There are critically-acclaimed TV shows which comparatively few people watch, such as Mad Men. The most watched TV shows in the world, currently US crime procedurals like The Mentalist, CSI and NCIS, do not tend to collect great notices. Downton Abbey, which returns for its fourth series this month, is popular, increasingly so, and a favourite of the tastemakers.
“I think what makes the show so good,” says Ed Speleers, who joined the cast in series three to play footman Jimmy Kent, “is that everyone, from the drivers to the directors, knows everyone else is working at their best, so there is no excuse for slacking off.”
During a rare break in the six-month production schedule of series four, Speleers and three fellow cast members snatched time to appear in front of the Esquire cameras wearing fashions of the day, rather than those of the inter-war period. (Downton Abbey began in the wake of the sinking of the Titanic, in 1912, and is now up to 1922.)
“Wearing what we do on the show,” says Allen Leech, who has played Tom Branson since the fourth episode of the first series, “has made me more aware of the little touches that can make you stand out — belts, shoes.
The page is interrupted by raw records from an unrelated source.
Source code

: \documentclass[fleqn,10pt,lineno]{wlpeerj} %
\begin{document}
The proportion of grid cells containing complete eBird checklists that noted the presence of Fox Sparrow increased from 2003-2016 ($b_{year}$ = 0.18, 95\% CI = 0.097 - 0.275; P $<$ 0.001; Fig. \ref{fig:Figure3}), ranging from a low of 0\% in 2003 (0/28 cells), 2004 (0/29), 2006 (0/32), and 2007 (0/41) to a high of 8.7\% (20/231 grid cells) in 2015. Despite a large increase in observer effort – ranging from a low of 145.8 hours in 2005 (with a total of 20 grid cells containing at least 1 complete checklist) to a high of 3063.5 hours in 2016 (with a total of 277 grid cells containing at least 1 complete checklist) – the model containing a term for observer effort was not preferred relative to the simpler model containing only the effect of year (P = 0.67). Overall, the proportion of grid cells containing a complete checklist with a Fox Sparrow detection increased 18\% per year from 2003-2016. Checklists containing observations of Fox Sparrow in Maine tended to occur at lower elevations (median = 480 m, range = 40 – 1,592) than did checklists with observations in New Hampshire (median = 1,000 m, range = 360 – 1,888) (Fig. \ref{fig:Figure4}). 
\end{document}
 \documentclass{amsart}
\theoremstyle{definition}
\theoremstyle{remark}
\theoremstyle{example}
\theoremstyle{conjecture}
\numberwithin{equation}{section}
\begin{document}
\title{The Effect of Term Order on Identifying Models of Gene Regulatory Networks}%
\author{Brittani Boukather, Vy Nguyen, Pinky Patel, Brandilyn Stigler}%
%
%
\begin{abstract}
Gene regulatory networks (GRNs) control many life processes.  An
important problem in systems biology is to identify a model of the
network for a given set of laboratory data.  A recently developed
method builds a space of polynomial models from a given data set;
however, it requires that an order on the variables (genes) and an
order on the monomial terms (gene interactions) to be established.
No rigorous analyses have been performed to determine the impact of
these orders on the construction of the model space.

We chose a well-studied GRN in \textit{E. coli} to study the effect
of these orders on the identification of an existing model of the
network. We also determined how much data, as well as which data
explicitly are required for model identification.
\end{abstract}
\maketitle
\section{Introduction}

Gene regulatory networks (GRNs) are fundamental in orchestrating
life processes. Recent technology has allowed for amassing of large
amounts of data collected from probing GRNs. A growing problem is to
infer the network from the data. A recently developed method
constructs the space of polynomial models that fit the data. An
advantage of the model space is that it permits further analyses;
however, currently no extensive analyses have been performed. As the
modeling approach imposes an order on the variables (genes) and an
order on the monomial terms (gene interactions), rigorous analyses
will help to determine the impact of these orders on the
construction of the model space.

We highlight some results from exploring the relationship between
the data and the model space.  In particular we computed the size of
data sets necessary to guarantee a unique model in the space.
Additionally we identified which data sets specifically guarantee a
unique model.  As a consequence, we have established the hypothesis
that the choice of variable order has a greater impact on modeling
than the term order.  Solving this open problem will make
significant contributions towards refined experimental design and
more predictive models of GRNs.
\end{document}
I’m getting better at shoes.”
“I actually buy more Air Max now,” Speleers says, only half-kidding. “I like to mix it up, but wearing a collar and tie at work has probably made me go against that when I’m not.”
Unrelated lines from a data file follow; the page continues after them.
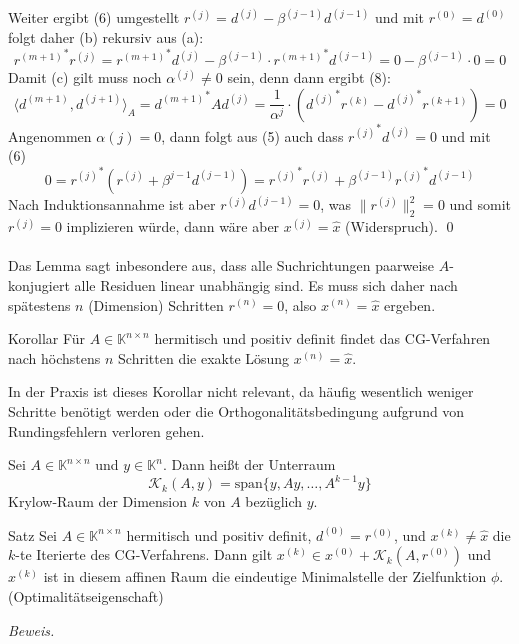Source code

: Weiter ergibt (6) umgestellt $r^{(j)} = d^{(j)} - \beta^{(j-1)}d^{(j-1)}$ und mit $r^{(0)}=d^{(0)}$ folgt 
daher (b) rekursiv aus (a):
\[{r^{(m+1)}}^*r^{(j)} = {r^{(m+1)}}^*d^{(j)} - \beta^{(j-1)}\cdot {r^{(m+1)}}^*d^{(j-1)} = 
0 - \beta^{(j-1)}\cdot 0 = 0\]
Damit (c) gilt muss noch $\alpha^{(j)}\neq 0$ sein, denn dann ergibt (8):
\[\langle d^{(m+1)}, d^{(j+1)}\rangle_A = {d^{(m+1)}}^*Ad^{(j)} = 
\dfrac{1}{\alpha^{j}}\cdot\left({d^{(j)}}^*r^{(k)}-{d^{(j)}}^*r^{(k+1)}\right) = 0 \]
Angenommen $\alpha{(j)} = 0$, dann folgt aus (5) auch dass ${r^{(j)}}^*d^{(j)}=0$ und mit (6) 
\[0 = {r^{(j)}}^*\left(r^{(j)}+\beta^{j-1}d^{(j-1)}\right) = {r^{(j)}}^*r^{(j)}+\beta^{(j-1)}{r^{(j)}}^*d^{(j-1)}\]
Nach Induktionsannahme ist aber ${r^{(j)}}d^{(j-1)} = 0$, was $\|r^{(j)}\|_2^2 = 0$ und 
somit $r^{(j)} = 0$ implizieren würde, dann wäre aber $x^{(j)}=\hat{x}$ (Widerspruch). \qed \\ \\
Das Lemma sagt inbesondere aus, dass alle Suchrichtungen paarweise $A$-konjugiert alle Residuen linear unabhängig sind.
Es muss sich daher nach spätestens $n$ (Dimension) Schritten $r^{(n)}=0$, also $x^{(n)}=\hat{x}$ ergeben.
\begin{thmbox}{Korollar}
    Für $A\in\mathbb{K}^{n\times n}$ hermitisch und positiv definit findet das CG-Verfahren nach 
    höchstens $n$ Schritten die exakte Lösung $x^{(n)}=\hat{x}$.
\end{thmbox}
In der Praxis ist dieses Korollar nicht relevant, da häufig wesentlich weniger Schritte benötigt werden oder die 
Orthogonalitätsbedingung aufgrund von Rundingsfehlern verloren gehen.
\begin{defbox}
    Sei $A\in\mathbb{K}^{n\times n}$ und $y\in\mathbb{K}^n$. Dann heißt der Unterraum 
    \[\mathcal{K}_k(A,y)=\text{span}\{y,Ay,\dotsc,A^{k-1}y\}\] 
    Krylow-Raum der Dimension $k$ von $A$ bezüglich $y$.
\end{defbox}
\begin{thmbox}{Satz}
    Sei $A\in\mathbb{K}^{n\times n}$ hermitisch und positiv definit, $d^{(0)}=r^{(0)}$, und $x^{(k)}\neq \hat{x}$ 
    die $k$-te Iterierte des CG-Verfahrens. Dann gilt $x^{(k)}\in x^{(0)} + \mathcal{K}_k(A,r^{(0)})$ und $x^{(k)}$ ist 
    in diesem affinen Raum die eindeutige Minimalstelle der Zielfunktion $\phi$. (Optimalitätseigenschaft)
\end{thmbox}
\textit{Beweis.}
Tom Cullen, who joined the cast for the new series, playing Lord Anthony Gillingham, is doing the opposite: “They had a beautiful three-piece suit made for my character, and so I’m looking for things like that now — tweed.”
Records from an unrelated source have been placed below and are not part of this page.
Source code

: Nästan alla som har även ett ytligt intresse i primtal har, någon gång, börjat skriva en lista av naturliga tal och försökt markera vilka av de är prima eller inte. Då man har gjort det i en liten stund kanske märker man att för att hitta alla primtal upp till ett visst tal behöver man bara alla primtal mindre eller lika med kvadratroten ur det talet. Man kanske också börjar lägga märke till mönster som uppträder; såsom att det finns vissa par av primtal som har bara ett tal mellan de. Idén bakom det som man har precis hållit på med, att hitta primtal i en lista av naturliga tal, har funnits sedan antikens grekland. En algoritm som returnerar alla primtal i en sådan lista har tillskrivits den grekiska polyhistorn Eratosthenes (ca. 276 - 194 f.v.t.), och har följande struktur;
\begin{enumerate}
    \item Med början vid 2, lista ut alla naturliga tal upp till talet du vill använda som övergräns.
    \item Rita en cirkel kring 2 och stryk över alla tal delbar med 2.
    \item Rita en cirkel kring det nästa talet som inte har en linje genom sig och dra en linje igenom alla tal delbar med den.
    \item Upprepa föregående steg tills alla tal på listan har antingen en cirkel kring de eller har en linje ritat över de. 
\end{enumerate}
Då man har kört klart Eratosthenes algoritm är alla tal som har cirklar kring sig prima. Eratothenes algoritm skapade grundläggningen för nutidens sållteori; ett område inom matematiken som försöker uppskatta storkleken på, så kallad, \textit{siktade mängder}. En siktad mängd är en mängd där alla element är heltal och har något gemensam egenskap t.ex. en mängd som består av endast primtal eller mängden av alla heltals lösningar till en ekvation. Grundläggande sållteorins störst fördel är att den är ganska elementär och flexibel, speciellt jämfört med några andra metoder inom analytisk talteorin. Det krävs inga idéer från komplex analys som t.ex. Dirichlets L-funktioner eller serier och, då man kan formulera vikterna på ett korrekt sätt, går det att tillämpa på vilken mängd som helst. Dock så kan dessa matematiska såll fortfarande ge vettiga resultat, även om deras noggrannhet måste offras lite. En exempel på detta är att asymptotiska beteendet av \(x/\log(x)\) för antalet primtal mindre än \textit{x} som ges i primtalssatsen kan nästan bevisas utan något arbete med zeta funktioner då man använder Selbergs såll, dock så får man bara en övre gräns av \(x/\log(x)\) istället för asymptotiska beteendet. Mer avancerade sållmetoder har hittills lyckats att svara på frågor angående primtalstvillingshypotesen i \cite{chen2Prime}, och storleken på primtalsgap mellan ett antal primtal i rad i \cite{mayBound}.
Meanwhile, Gary Carr, another newbie like Cullen, is putting the Downton Abbey effect to good use in his other roles. “I play a policeman on [BBC One drama] Death In Paradise, and I asked for my uniform to be fitted and taken in. It’s just a much better look.”
Carr, who plays jazz singer Jack Ross, had to audition for Downton Abbey from the set of where Death In Paradise is filmed — on the tropical island of Guadeloupe. “I had to cast on video. Funny experience: I sang a song in someone’s backyard, with chickens and pigs running around.”
Downton Abbey is on TV in the Caribbean, as well as more than 100 other countries. It is that rare creation: a series that the UK can export back across the Atlantic, in the same class as the great US shows of recent times. American audiences love it. Leech was in-bound to the US after an episode had aired in which his character abandons his wife.
“I get up to Immigration at the airport,” Leech says, “hand over my passport. He looks at it, looks at me. Looks at the passport, looks at me again, then says, ‘It was a fucking shitty thing you did to your wife’. I said, ‘You’re still going to let me in, aren’t you?’”
All four men will tell you that your Downton Abbey passport is stamped after you deal with the show’s writer and creator, The Lord Fellowes of West Stafford, known to them and us as Julian. Since he’s a true nobleman — and the boss — his subjects behave accordingly.
“I had three weeks of prep to play a Lord,” Cullen says, “elocution lessons, sitting lessons, walking lessons, eating lessons. Julian took me to lunch at Lord’s and I spent quite a bit of time in abject fear of where to correctly place my hands.”